ASFV p54 manipulates the secretory carrier membrane protein 3-dependent apoptotic bodies pathway to enhance cell-cell transmission.

Abstract

The African swine fever virus (ASFV) is a significant threat to the global swine industry, with no effective vaccine available. ASFV subverts cellular processes, including programmed cell death mechanisms, to enhance its transmission and pathogenicity. Here, we show that the ASFV p54 manipulates the secretory carrier membrane protein 3 (SCAMP3)-dependent apoptotic bodies (ApoBDs) pathway to facilitate cell-cell transmission, thereby enhancing viral replication.

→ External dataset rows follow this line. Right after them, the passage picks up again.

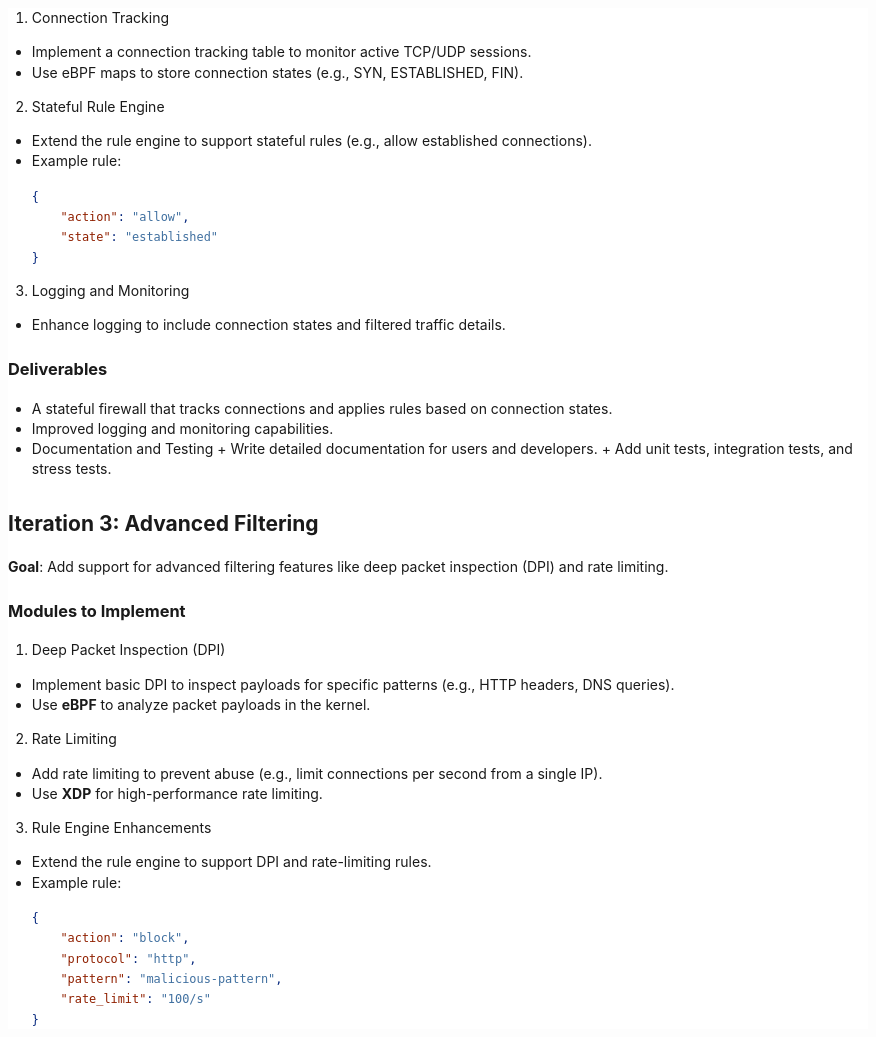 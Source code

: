 1. Connection Tracking

  - Implement a connection tracking table to monitor active TCP/UDP sessions.
  - Use eBPF maps to store connection states (e.g., SYN, ESTABLISHED, FIN).

2. Stateful Rule Engine

  - Extend the rule engine to support stateful rules (e.g., allow established connections).
  - Example rule:
	```json
	{
		"action": "allow",
		"state": "established"
	}
	```
		
3. Logging and Monitoring

  - Enhance logging to include connection states and filtered traffic details.

### Deliverables

  - A stateful firewall that tracks connections and applies rules based on connection states.
  - Improved logging and monitoring capabilities.
  - Documentation and Testing
		+ Write detailed documentation for users and developers.
		+ Add unit tests, integration tests, and stress tests.

## Iteration 3: Advanced Filtering

**Goal**: Add support for advanced filtering features like deep packet inspection (DPI) and rate limiting.

### Modules to Implement

1. Deep Packet Inspection (DPI)

  - Implement basic DPI to inspect payloads for specific patterns (e.g., HTTP headers, DNS queries).
  - Use **eBPF** to analyze packet payloads in the kernel.

2. Rate Limiting

  - Add rate limiting to prevent abuse (e.g., limit connections per second from a single IP).
  - Use **XDP** for high-performance rate limiting.

3. Rule Engine Enhancements

  - Extend the rule engine to support DPI and rate-limiting rules.
  - Example rule:
	```json
	{
		"action": "block",
		"protocol": "http",
		"pattern": "malicious-pattern",
		"rate_limit": "100/s"
	}
	```
		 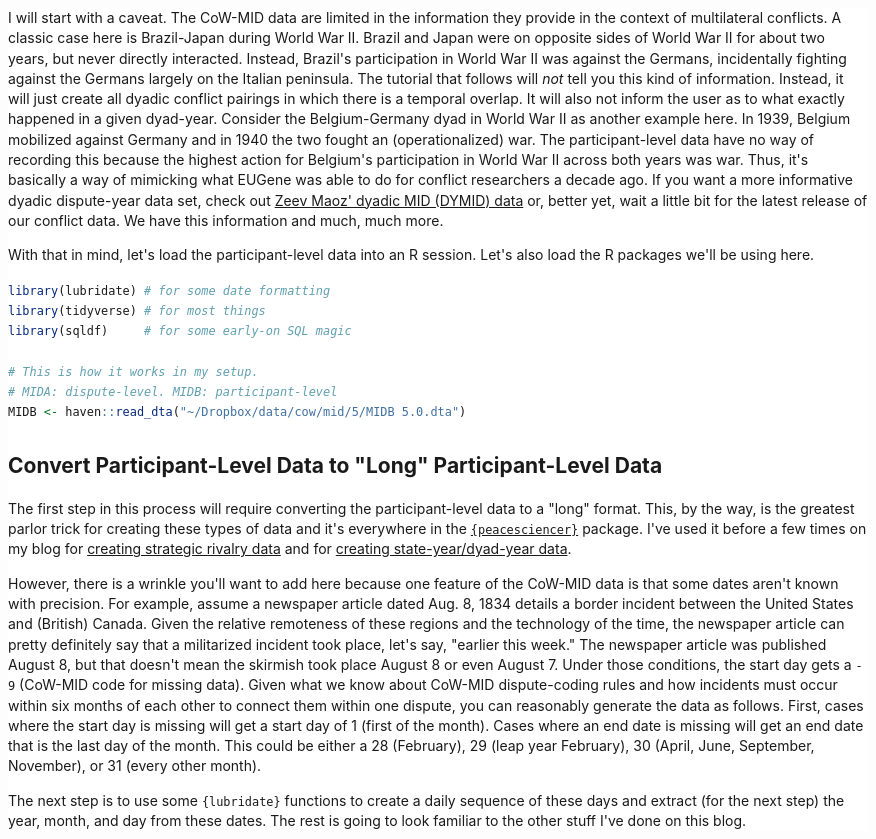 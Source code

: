 I will start with a caveat. The CoW-MID data are limited in the information they provide in the context of multilateral conflicts. A classic case here is Brazil-Japan during World War II. Brazil and Japan were on opposite sides of World War II for about two years, but never directly interacted. Instead, Brazil's participation in World War II was against the Germans, incidentally fighting against the Germans largely on the Italian peninsula. The tutorial that follows will *not* tell you this kind of information. Instead, it will just create all dyadic conflict pairings in which there is a temporal overlap. It will also not inform the user as to what exactly happened in a given dyad-year. Consider the Belgium-Germany dyad in World War II as another example here. In 1939, Belgium mobilized against Germany and in 1940 the two fought an (operationalized) war. The participant-level data have no way of recording this because the highest action for Belgium's participation in World War II across both years was war. Thus, it's basically a way of mimicking what EUGene was able to do for conflict researchers a decade ago. If you want a more informative dyadic dispute-year data set, check out [Zeev Maoz' dyadic MID (DYMID) data](https://correlatesofwar.org/news/dyadic-mid-4-01-data-available) or, better yet, wait a little bit for the latest release of our conflict data. We have this information and much, much more.

With that in mind, let's load the participant-level data into an R session. Let's also load the R packages we'll be using here.

```r
library(lubridate) # for some date formatting
library(tidyverse) # for most things
library(sqldf)     # for some early-on SQL magic

# This is how it works in my setup.
# MIDA: dispute-level. MIDB: participant-level
MIDB <- haven::read_dta("~/Dropbox/data/cow/mid/5/MIDB 5.0.dta")
```

## Convert Participant-Level Data to "Long" Participant-Level Data

The first step in this process will require converting the participant-level data to a "long" format. This, by the way, is the greatest parlor trick for creating these types of data and it's everywhere in the [`{peacesciencer}`](http://svmiller.com/peacesciencer/) package. I've used it before a few times on my blog for [creating strategic rivalry data](http://svmiller.com/blog/2019/10/create-extend-strategic-rivalry-data-r/) and for [creating state-year/dyad-year data](http://svmiller.com/blog/2019/01/create-country-year-dyad-year-from-country-data/). 

However, there is a wrinkle you'll want to add here because one feature of the CoW-MID data is that some dates aren't known with precision. For example, assume a newspaper article dated Aug. 8, 1834 details a border incident between the United States and (British) Canada. Given the relative remoteness of these regions and the technology of the time, the newspaper article can pretty definitely say that a militarized incident took place, let's say, "earlier this week." The newspaper article was published August 8, but that doesn't mean the skirmish took place August 8 or even August 7. Under those conditions, the start day gets a `-9` (CoW-MID code for missing data). Given what we know about CoW-MID dispute-coding rules and how incidents must occur within six months of each other to connect them within one dispute, you can reasonably generate the data as follows. First, cases where the start day is missing will get a start day of 1 (first of the month). Cases where an end date is missing will get an end date that is the last day of the month. This could be either a 28 (February), 29 (leap year February), 30 (April, June, September, November), or 31 (every other month).

The next step is to use some `{lubridate}` functions to create a daily sequence of these days and extract (for the next step) the year, month, and day from these dates. The rest is going to look familiar to the other stuff I've done on this blog.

We demonstrate that p54 interacts with SCAMP3 via its carboxyl-terminal 150-184 amino acids, which is critical for the formation of ApoBDs induced by ASFV. Deletion of this motif in ASFV significantly impairs the release of virions, leading to intracellular viral accumulation and triggering ferroptosis instead of apoptosis. This shift in cell death mechanism significantly reduces virulence and provides protection against lethal challenges with wild-type ASFV. Our findings reveal a mechanism of ASFV-induced cell death and intercellular transmission, providing a theoretical foundation for developing future vaccine strategies against ASFV.